2. Mulheres: Putas Comíveis ou Santas Invisíveis? O duplo-padrão da sociedade masculinista: 

A educação feminina mostra como a trajectória da mulher-Santa começa a encarrilhar-se desde cedo; “brinquedos para meninas” e brincadeiras maternoformes como ‘arrumar a casa’, ‘passar a roupa’, ‘fazer a comidinha’ ou ‘cuidar das bonecas-filhas’, sublinham o reconhecimento do que o futuro compassará: a transformação da ‘boa menina’ na ‘boa esposa, boa mãe e eficiente dona do lar’.
Na mesma sequência, o molde da mulher-Santa impõe-lhe certos constrangimentos morais que a ensinam a comportar-se discreta e obedientemente, a usar roupas adequadas, e a manter-se virgem até ao casamento. No dia em que deixa de ser submissa ao pai, como caricaturiza Andressa Stefano: “[a] mulher serve ao seu marido e cumpre o seu papel social de encubadora e cuidadora”.

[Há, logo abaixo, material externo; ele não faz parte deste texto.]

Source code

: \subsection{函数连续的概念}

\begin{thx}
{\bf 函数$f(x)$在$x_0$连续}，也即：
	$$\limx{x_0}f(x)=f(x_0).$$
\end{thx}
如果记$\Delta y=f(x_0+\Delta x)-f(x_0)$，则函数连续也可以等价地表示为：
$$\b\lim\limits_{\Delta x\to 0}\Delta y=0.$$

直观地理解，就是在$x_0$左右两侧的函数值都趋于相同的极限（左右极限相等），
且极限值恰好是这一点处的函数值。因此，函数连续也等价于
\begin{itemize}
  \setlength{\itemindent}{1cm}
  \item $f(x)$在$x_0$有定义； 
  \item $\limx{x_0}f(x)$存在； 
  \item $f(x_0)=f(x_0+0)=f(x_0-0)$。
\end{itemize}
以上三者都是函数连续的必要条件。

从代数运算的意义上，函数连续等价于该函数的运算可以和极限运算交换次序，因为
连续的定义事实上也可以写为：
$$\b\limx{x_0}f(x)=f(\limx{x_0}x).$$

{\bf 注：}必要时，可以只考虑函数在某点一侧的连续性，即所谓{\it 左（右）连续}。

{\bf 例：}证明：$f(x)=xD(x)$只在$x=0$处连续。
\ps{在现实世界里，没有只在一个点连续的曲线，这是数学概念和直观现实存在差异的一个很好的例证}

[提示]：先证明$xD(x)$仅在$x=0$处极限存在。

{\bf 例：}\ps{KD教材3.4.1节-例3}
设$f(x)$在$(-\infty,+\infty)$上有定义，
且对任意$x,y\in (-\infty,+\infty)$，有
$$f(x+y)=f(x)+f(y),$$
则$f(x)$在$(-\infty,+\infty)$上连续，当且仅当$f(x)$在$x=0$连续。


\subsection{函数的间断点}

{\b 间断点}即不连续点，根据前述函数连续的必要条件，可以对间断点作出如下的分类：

Se desviada da rota prevista para a formatação desta idealização patriarcal, entregue à libertação do desejo sexual e da procura de prazer, muito facilmente a mulher recai no molde da mulher-Puta. Tomando este rótulo, é desprezada como faltosa em reputação para ser esposa e mãe, e coisificada como objecto sexual descartável, seleccionada para o divertimento rápido e banalizado do homem.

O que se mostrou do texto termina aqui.